> **Records for this exercise**
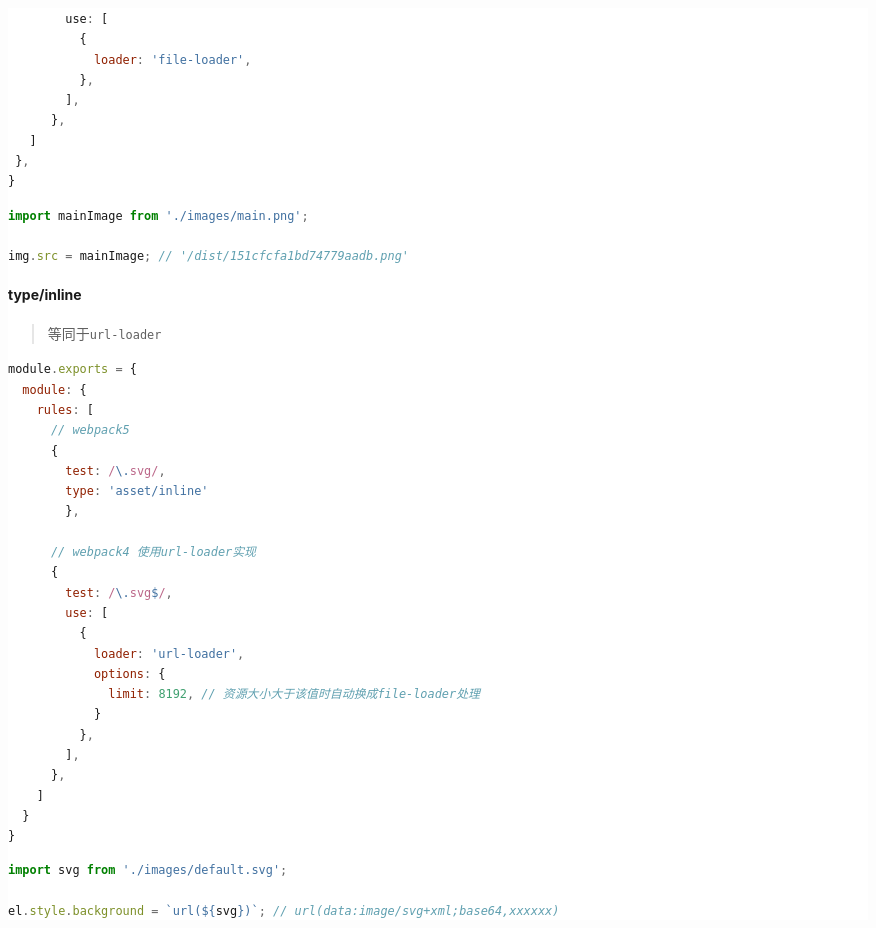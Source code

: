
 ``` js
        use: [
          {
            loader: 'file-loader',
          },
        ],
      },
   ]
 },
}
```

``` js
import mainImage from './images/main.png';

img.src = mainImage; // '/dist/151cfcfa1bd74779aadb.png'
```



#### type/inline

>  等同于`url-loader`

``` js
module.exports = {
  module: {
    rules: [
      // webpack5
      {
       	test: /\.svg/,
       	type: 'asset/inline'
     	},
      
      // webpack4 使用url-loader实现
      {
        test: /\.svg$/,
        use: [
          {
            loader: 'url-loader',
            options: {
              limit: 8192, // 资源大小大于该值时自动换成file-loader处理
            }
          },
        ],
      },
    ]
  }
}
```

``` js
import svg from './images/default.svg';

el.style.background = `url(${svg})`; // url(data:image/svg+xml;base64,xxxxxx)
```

> **Task description**
In the records above, find every line containing the word "from" and show it.

> **Your response**
import mainImage from './images/main.png';
import svg from './images/default.svg';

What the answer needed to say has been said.